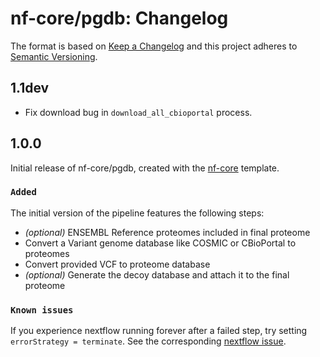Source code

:# nf-core/pgdb: Changelog

The format is based on [Keep a Changelog](https://keepachangelog.com/en/1.0.0/)
and this project adheres to [Semantic Versioning](https://semver.org/spec/v2.0.0.html).

## 1.1dev

* Fix download bug in `download_all_cbioportal` process.

## 1.0.0

Initial release of nf-core/pgdb, created with the [nf-core](https://nf-co.re/) template.

### `Added`

The initial version of the pipeline features the following steps:

* _(optional)_ ENSEMBL Reference proteomes included in final proteome
* Convert a Variant genome database like COSMIC or CBioPortal to proteomes
* Convert provided VCF to proteome database
* _(optional)_ Generate the decoy database and attach it to the final proteome

### `Known issues`

If you experience nextflow running forever after a failed step, try setting `errorStrategy = terminate`. See the corresponding [nextflow issue](https://github.com/nextflow-io/nextflow/issues/1457).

........

◆ **WHAT THE TASK ASKS**:
Please go through the listing and return each line that has "proteomes" in it.

◆ **EXERCISE ANSWER**:
* _(optional)_ ENSEMBL Reference proteomes included in final proteome
* Convert a Variant genome database like COSMIC or CBioPortal to proteomes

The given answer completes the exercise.